Yes it is a symptom of a more general disfunction in the schools.
That said, down here in the LA swamps Linux in the schools is going just fine on the backend. But the desktops are the exclusive property of Dell and Microsoft and will be unless the entire education system gets upended.
First off, one must understand what the purpose of the schools are today. Hint: students are NOT a priority, they are props. The US government school system is run by and for the benefit of the teachers; more specifically the teacher's unions. Adn there is one important fact about teachers that impacts this subject: Teachers are more resistent to learning new things than almost any other groups of people one could name. The kids could care less if you loaded OO.o and taught that, but the teachers won't hear of it, even if you found a good textbook. Change Bad! Not Want!

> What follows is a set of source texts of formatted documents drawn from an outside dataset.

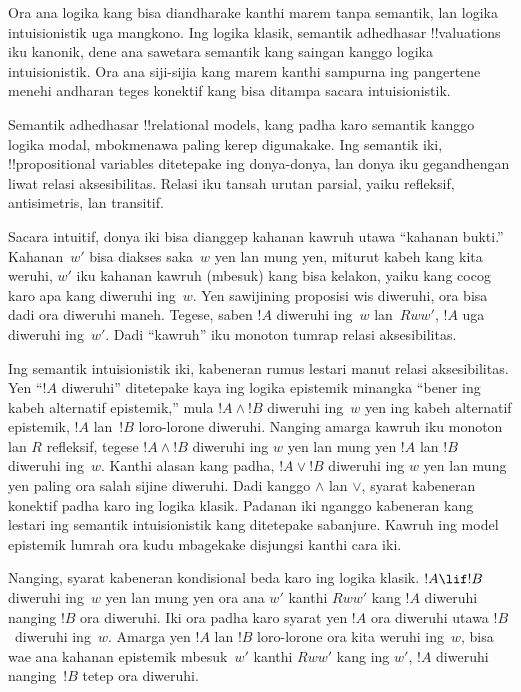 \documentclass[../../../include/open-logic-section]{subfiles}
\begin{document}


Ora ana logika kang bisa diandharake kanthi marem tanpa semantik,
lan logika intuisionistik uga mangkono. Ing logika klasik, semantik
adhedhasar !!{valuation}s iku kanonik, dene ana sawetara semantik
kang saingan kanggo logika intuisionistik. Ora ana siji-sijia kang
marem kanthi sampurna ing pangertene menehi andharan teges konektif
kang bisa ditampa sacara intuisionistik.

Semantik adhedhasar !!{relational model}s, kang padha karo semantik
kanggo logika modal, mbokmenawa paling kerep digunakake. Ing semantik
iki, !!{propositional variable}s ditetepake ing donya-donya, lan donya
iku gegandhengan liwat relasi aksesibilitas. Relasi iku tansah urutan
parsial, yaiku refleksif, antisimetris, lan transitif.

Sacara intuitif, donya iki bisa dianggep kahanan kawruh utawa
``kahanan bukti.'' Kahanan~$w'$ bisa diakses saka~$w$ yen lan mung
yen, miturut kabeh kang kita weruhi, $w'$ iku kahanan kawruh
(mbesuk) kang bisa kelakon, yaiku kang cocog karo apa kang diweruhi
ing~$w$. Yen sawijining proposisi wis diweruhi, ora bisa dadi ora
diweruhi maneh. Tegese, saben $!A$ diweruhi ing~$w$ lan~$Rww'$,
$!A$ uga diweruhi ing~$w'$. Dadi ``kawruh'' iku monoton tumrap
relasi aksesibilitas.

Ing semantik intuisionistik iki, kabeneran rumus lestari manut relasi aksesibilitas. Yen ``$!A$ diweruhi'' ditetepake kaya ing logika epistemik minangka
``bener ing kabeh alternatif epistemik,'' mula $!A \land !B$
diweruhi ing~$w$ yen ing kabeh alternatif epistemik, $!A$ lan~$!B$
loro-lorone diweruhi. Nanging amarga kawruh iku monoton lan $R$
refleksif, tegese $!A \land !B$ diweruhi ing $w$ yen lan mung yen
$!A$ lan $!B$ diweruhi ing~$w$. Kanthi alasan kang padha,
$!A \lor !B$ diweruhi ing $w$ yen lan mung yen paling ora salah
sijine diweruhi. Dadi kanggo $\land$ lan $\lor$, syarat kabeneran
konektif padha karo ing logika klasik.
Padanan iki nganggo kabeneran kang lestari ing semantik intuisionistik kang ditetepake sabanjure. Kawruh ing model epistemik lumrah ora kudu mbagekake disjungsi kanthi cara iki.

Nanging, syarat kabeneran kondisional beda karo ing logika klasik.
$!A \lif !B$ diweruhi ing~$w$ yen lan mung yen ora ana $w'$ kanthi
$Rww'$ kang $!A$ diweruhi nanging $!B$ ora diweruhi. Iki ora padha
karo syarat yen $!A$ ora diweruhi utawa $!B$~diweruhi ing~$w$.
Amarga yen $!A$ lan $!B$ loro-lorone ora kita weruhi ing~$w$, bisa wae ana
kahanan epistemik mbesuk~$w'$ kanthi $Rww'$ kang ing $w'$, $!A$
diweruhi nanging~$!B$ tetep ora diweruhi.
\end{document}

The argument that 'the kids need to learn Windows/Office because that is what they will encounter in the real world' doesn't hold water. Unless you believe an 8th grader today will be able to find an XP machine running Office 2003 by the time they finish college and enter the workforce. All those Apple II clones kids learned on back in the 80's sure helped em get ready for Windows 95/98.
Even the large software vendors could at least be brought to ensuring Wine compatibility with just one or two large school systems going over. Remember that educational software tends to be low tech stuff, it wouldn't be a problem.
Nope, every possible issue can be addressed except resistence to change, but since teachers have an absolute veto the conversation ends before it even begins.
Who care about the wasted money? Remember this is government agencies, the people making the decision don't care, the IT people implementing it don't really care and neither do school boards unless the budget gets so tight they can't afford a new stadium they are happy to submit purchase orders to Dell for new shiny Windows boxes.
And then it gets worse. Schools get lots of technology grant money that HAS to be spent certain ways. So given an option to get in on a grant that will pay for new shiny Dells or to pass it up and spend local money to do a LTSP project with the hardware you already have, which option is the winning decision?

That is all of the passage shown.